Das Informationsloch

Das war ein ganz besonderer Martinstag. Denn er hatte noch eine besondere Martinsnacht. Durch das berühmte Martinsloch hoch über Elm im Glarnerland schien am 15. März sowohl die Sonne als auch der Mond am gleichen Tag. Ein seltenes Ereignis. Und die Fernsehsendung «10 vor 10» verkaufte uns dies in ihrem gewohnten Stil als Jahrhundertsensation. Wir starrten gebannt und gespannt.

Da sahen wir dann eine verschwommene dunkle Bergsilhouette vor einem dunklen himmlischen Hintergrund. Und irgendwo knapp unter der Krete liess sich ein Loch erahnen, in dem eine matt glimmende Glühlampe auszumachen war, die uns staunenden Zuschauern als Mond vorgestellt wurde. Fernsehbilder von grobem Schrot und Korn. Und ein paar fröhliche Menschen schilderten uns in einer Umfrage begeistert, wie wunderbar doch dieses Schauspiel sei. Sie hätten’s uns auch am Radio erzählen können. Der Effekt wäre derselbe gewesen

Es gibt Dinge, die kann man am Fernsehen nicht zeigen. Da wird das Fernsehen zum Versehen. Wenn’s um News geht beispielsweise, sind nur ein Staatsempfang oder ein Sportevent (neudeutsch für Veranstaltung) wirklich fernsehtauglich. Da weiss man von vorneherein und ganz genau, wann und wo das Ereignis stattfindet. Bei Aktualitäten ohne Ankündigung hingegen filmt der Kameramensch rauchende Trümmer, und der Reportermensch erzählt dazu die traurige Geschichte im Stil einer Märlitante.

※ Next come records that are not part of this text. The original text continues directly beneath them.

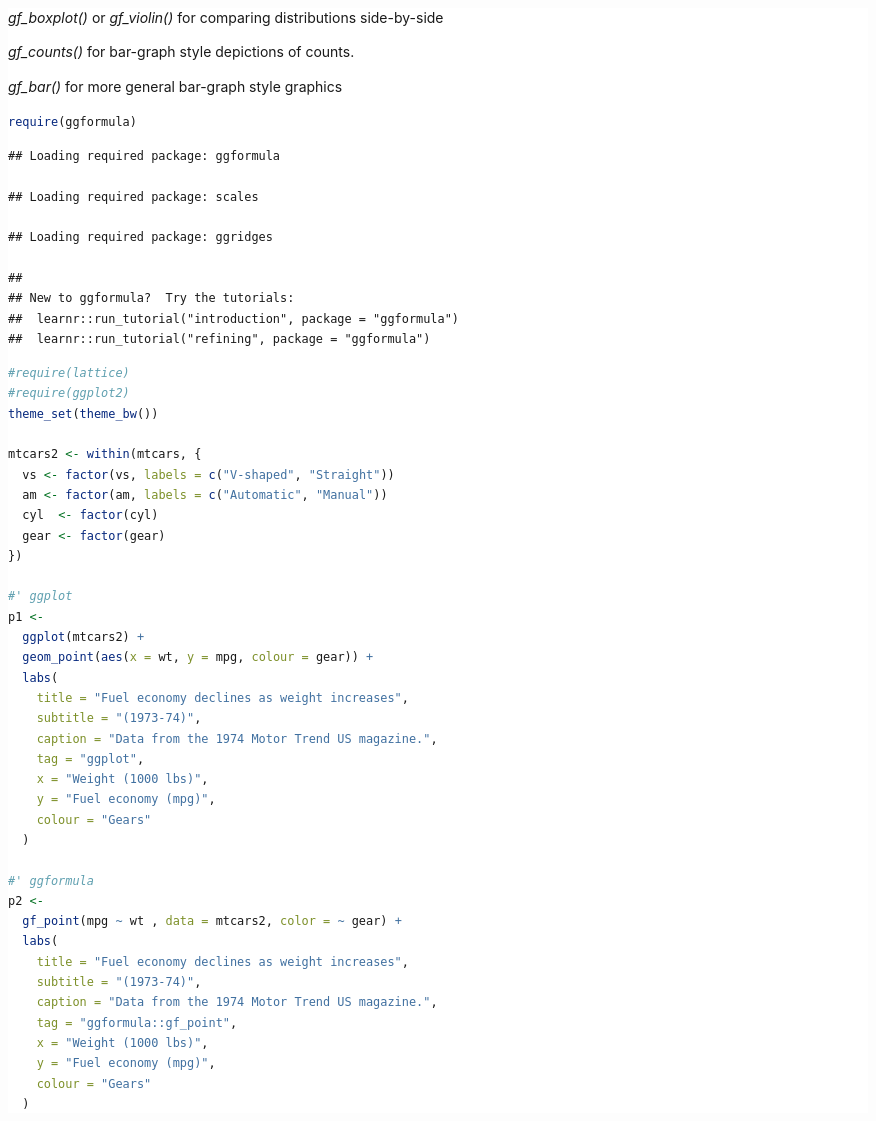 *gf_boxplot()* or *gf_violin()* for comparing distributions side-by-side

*gf_counts()* for bar-graph style depictions of counts.

*gf_bar()* for more general bar-graph style graphics

``` r
require(ggformula)
```

    ## Loading required package: ggformula

    ## Loading required package: scales

    ## Loading required package: ggridges

    ## 
    ## New to ggformula?  Try the tutorials: 
    ##  learnr::run_tutorial("introduction", package = "ggformula")
    ##  learnr::run_tutorial("refining", package = "ggformula")

``` r
#require(lattice)
#require(ggplot2) 
theme_set(theme_bw())

mtcars2 <- within(mtcars, {
  vs <- factor(vs, labels = c("V-shaped", "Straight"))
  am <- factor(am, labels = c("Automatic", "Manual"))
  cyl  <- factor(cyl)
  gear <- factor(gear)
})

#' ggplot
p1 <- 
  ggplot(mtcars2) +
  geom_point(aes(x = wt, y = mpg, colour = gear)) +
  labs(
    title = "Fuel economy declines as weight increases",
    subtitle = "(1973-74)",
    caption = "Data from the 1974 Motor Trend US magazine.",
    tag = "ggplot",
    x = "Weight (1000 lbs)",
    y = "Fuel economy (mpg)",
    colour = "Gears"
  )

#' ggformula
p2 <-  
  gf_point(mpg ~ wt , data = mtcars2, color = ~ gear) +
  labs(
    title = "Fuel economy declines as weight increases",
    subtitle = "(1973-74)",
    caption = "Data from the 1974 Motor Trend US magazine.",
    tag = "ggformula::gf_point",
    x = "Weight (1000 lbs)",
    y = "Fuel economy (mpg)",
    colour = "Gears"
  )

```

Das klassische Theater gebrauchte dafür den Begriff Teichoskopie, einen meiner Lieblingsausdrücke aus dem Fremdwörter-Duden. Er bezeichnet den Kunstgriff, den Schauspieler auf der Bühne in die Kulisse blicken und die tumultuöse Schlacht schildern zu lassen, die dort angeblich gerade tobe. Und mit normalen Theaterensembles nicht darstellbar ist. Die Fantasie des Publikums übernimmt dann eben die Hauptrolle.

In der finsteren Nacht erhellen Bilder genauso wenig. Ein Bild sagt zwar mehr als tausend Worte. Aber nur, wenn man darauf etwas sieht. Sonst übernimmt auch bei der Sensation im vertiefenden Fernsehnachrichtenmagazin, beim Bericht über den Mond im Martinsloch, die Fantasie des Publikums die Hauptrolle. Das ist ja auch schon etwas.

2058 soll es wieder so weit sein. Wir können’s kaum erwarten.

Martin Hauzenberger ist Journalist und Liedermacher.